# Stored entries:
-- Opening Marker --
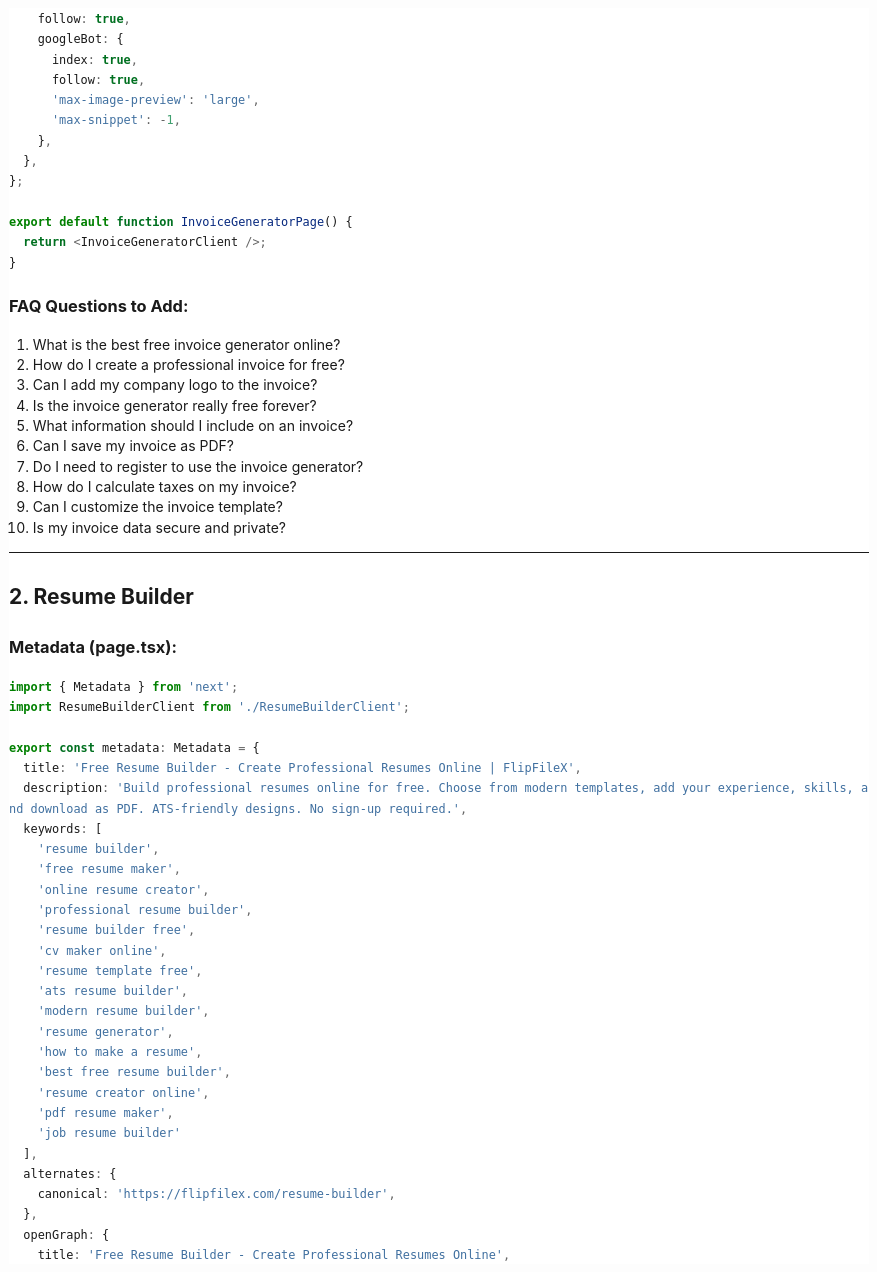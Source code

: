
 ```typescript
    follow: true,
    googleBot: {
      index: true,
      follow: true,
      'max-image-preview': 'large',
      'max-snippet': -1,
    },
  },
};

export default function InvoiceGeneratorPage() {
  return <InvoiceGeneratorClient />;
}
```

### FAQ Questions to Add:
1. What is the best free invoice generator online?
2. How do I create a professional invoice for free?
3. Can I add my company logo to the invoice?
4. Is the invoice generator really free forever?
5. What information should I include on an invoice?
6. Can I save my invoice as PDF?
7. Do I need to register to use the invoice generator?
8. How do I calculate taxes on my invoice?
9. Can I customize the invoice template?
10. Is my invoice data secure and private?

---

## 2. Resume Builder

### Metadata (page.tsx):
```typescript
import { Metadata } from 'next';
import ResumeBuilderClient from './ResumeBuilderClient';

export const metadata: Metadata = {
  title: 'Free Resume Builder - Create Professional Resumes Online | FlipFileX',
  description: 'Build professional resumes online for free. Choose from modern templates, add your experience, skills, and download as PDF. ATS-friendly designs. No sign-up required.',
  keywords: [
    'resume builder',
    'free resume maker',
    'online resume creator',
    'professional resume builder',
    'resume builder free',
    'cv maker online',
    'resume template free',
    'ats resume builder',
    'modern resume builder',
    'resume generator',
    'how to make a resume',
    'best free resume builder',
    'resume creator online',
    'pdf resume maker',
    'job resume builder'
  ],
  alternates: {
    canonical: 'https://flipfilex.com/resume-builder',
  },
  openGraph: {
    title: 'Free Resume Builder - Create Professional Resumes Online',
```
-- Closing Marker --
# What you need to do:
Wherever the word "title" occurs in the data above, copy the line it sits in.

# Answer box:
  title: 'Free Resume Builder - Create Professional Resumes Online | FlipFileX',
    title: 'Free Resume Builder - Create Professional Resumes Online',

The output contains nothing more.